Europe’s Jupiter Icy Moons Explorer (JUICE) spacecraft will set out on an ambitious explorative tour of Jupiter’s moons next week. But the mission will only take the briefest glimpse of the potentially life-harboring moon Europa. Here’s why.
Surviving on as little power as half a hair dryer and featuring a “nuclear bunker” to shelter its electronics from radiation, Europe’s Jupiter Icy Moons Explorer (JUICE) is a technological marvel that wouldn’t survive at Europa for long. The smallest of Jupiter‘s four main moons may be the likeliest place in the solar system to host extraterrestrial life in its ice-covered ocean; the environment around the moon, however, is so harsh, that it would kill a spacecraft in a couple of months at best, according to NASA.

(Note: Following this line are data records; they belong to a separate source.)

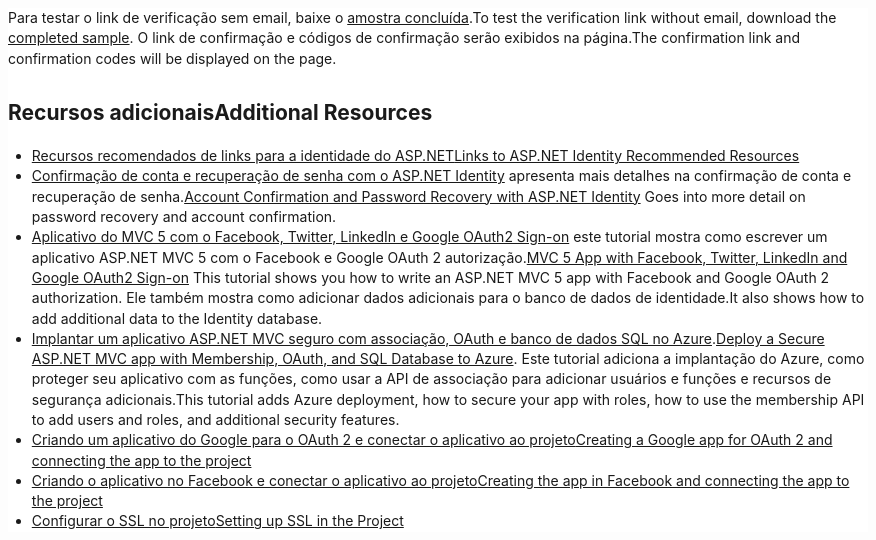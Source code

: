 <span data-ttu-id="bda3f-201">Para testar o link de verificação sem email, baixe o [amostra concluída](https://code.msdn.microsoft.com/MVC-5-with-2FA-email-8f26d952).</span><span class="sxs-lookup"><span data-stu-id="bda3f-201">To test the verification link without email, download the [completed sample](https://code.msdn.microsoft.com/MVC-5-with-2FA-email-8f26d952).</span></span> <span data-ttu-id="bda3f-202">O link de confirmação e códigos de confirmação serão exibidos na página.</span><span class="sxs-lookup"><span data-stu-id="bda3f-202">The confirmation link and confirmation codes will be displayed on the page.</span></span>

<a id="addRes"></a>
## <a name="additional-resources"></a><span data-ttu-id="bda3f-203">Recursos adicionais</span><span class="sxs-lookup"><span data-stu-id="bda3f-203">Additional Resources</span></span>

- [<span data-ttu-id="bda3f-204">Recursos recomendados de links para a identidade do ASP.NET</span><span class="sxs-lookup"><span data-stu-id="bda3f-204">Links to ASP.NET Identity Recommended Resources</span></span>](../../../identity/overview/getting-started/aspnet-identity-recommended-resources.md)
- <span data-ttu-id="bda3f-205">[Confirmação de conta e recuperação de senha com o ASP.NET Identity](../../../identity/overview/features-api/account-confirmation-and-password-recovery-with-aspnet-identity.md) apresenta mais detalhes na confirmação de conta e recuperação de senha.</span><span class="sxs-lookup"><span data-stu-id="bda3f-205">[Account Confirmation and Password Recovery with ASP.NET Identity](../../../identity/overview/features-api/account-confirmation-and-password-recovery-with-aspnet-identity.md) Goes into more detail on password recovery and account confirmation.</span></span>
- <span data-ttu-id="bda3f-206">[Aplicativo do MVC 5 com o Facebook, Twitter, LinkedIn e Google OAuth2 Sign-on](create-an-aspnet-mvc-5-app-with-facebook-and-google-oauth2-and-openid-sign-on.md) este tutorial mostra como escrever um aplicativo ASP.NET MVC 5 com o Facebook e Google OAuth 2 autorização.</span><span class="sxs-lookup"><span data-stu-id="bda3f-206">[MVC 5 App with Facebook, Twitter, LinkedIn and Google OAuth2 Sign-on](create-an-aspnet-mvc-5-app-with-facebook-and-google-oauth2-and-openid-sign-on.md) This tutorial shows you how to write an ASP.NET MVC 5 app with Facebook and Google OAuth 2 authorization.</span></span> <span data-ttu-id="bda3f-207">Ele também mostra como adicionar dados adicionais para o banco de dados de identidade.</span><span class="sxs-lookup"><span data-stu-id="bda3f-207">It also shows how to add additional data to the Identity database.</span></span>
- <span data-ttu-id="bda3f-208">[Implantar um aplicativo ASP.NET MVC seguro com associação, OAuth e banco de dados SQL no Azure](https://docs.microsoft.com/aspnet/core/security/authorization/secure-data).</span><span class="sxs-lookup"><span data-stu-id="bda3f-208">[Deploy a Secure ASP.NET MVC app with Membership, OAuth, and SQL Database to Azure](https://docs.microsoft.com/aspnet/core/security/authorization/secure-data).</span></span> <span data-ttu-id="bda3f-209">Este tutorial adiciona a implantação do Azure, como proteger seu aplicativo com as funções, como usar a API de associação para adicionar usuários e funções e recursos de segurança adicionais.</span><span class="sxs-lookup"><span data-stu-id="bda3f-209">This tutorial adds Azure deployment, how to secure your app with roles, how to use the membership API to add users and roles, and additional security features.</span></span>
- [<span data-ttu-id="bda3f-210">Criando um aplicativo do Google para o OAuth 2 e conectar o aplicativo ao projeto</span><span class="sxs-lookup"><span data-stu-id="bda3f-210">Creating a Google app for OAuth 2 and connecting the app to the project</span></span>](create-an-aspnet-mvc-5-app-with-facebook-and-google-oauth2-and-openid-sign-on.md#goog)
- [<span data-ttu-id="bda3f-211">Criando o aplicativo no Facebook e conectar o aplicativo ao projeto</span><span class="sxs-lookup"><span data-stu-id="bda3f-211">Creating the app in Facebook and connecting the app to the project</span></span>](create-an-aspnet-mvc-5-app-with-facebook-and-google-oauth2-and-openid-sign-on.md#fb)
- [<span data-ttu-id="bda3f-212">Configurar o SSL no projeto</span><span class="sxs-lookup"><span data-stu-id="bda3f-212">Setting up SSL in the Project</span></span>](create-an-aspnet-mvc-5-app-with-facebook-and-google-oauth2-and-openid-sign-on.md#ssl)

Going to Jupiter is never easy. The closer you get to the gas giant and the longer you want to stay in its vicinity, the trickier it gets. Five times farther away from the sun than Earth, Jupiter lives in the solar system’s twilight zone, receiving only about 4% of the sunlight that our planet gets. That means any visiting spacecraft wishing to rely on solar power has to have enormous solar arrays. The challenges only start here. Jupiter’s magnetic field is 10,000 times stronger than that of Earth, which can have an effect on the spacecraft’s scientific measurements, Justin Byrne, the head of Science Programs at Airbus Defence and Space, which led the consortium building the JUICE spacecraft, told Space.com. Worst of all, this super-potent magnetic field traps and supercharges particles that Jupiter and its volcanically hyper-active closest moon Io pump into space around the planet. As a result, radiation levels in the planet’s proximity are as high as in the epicenter of a nuclear explosion.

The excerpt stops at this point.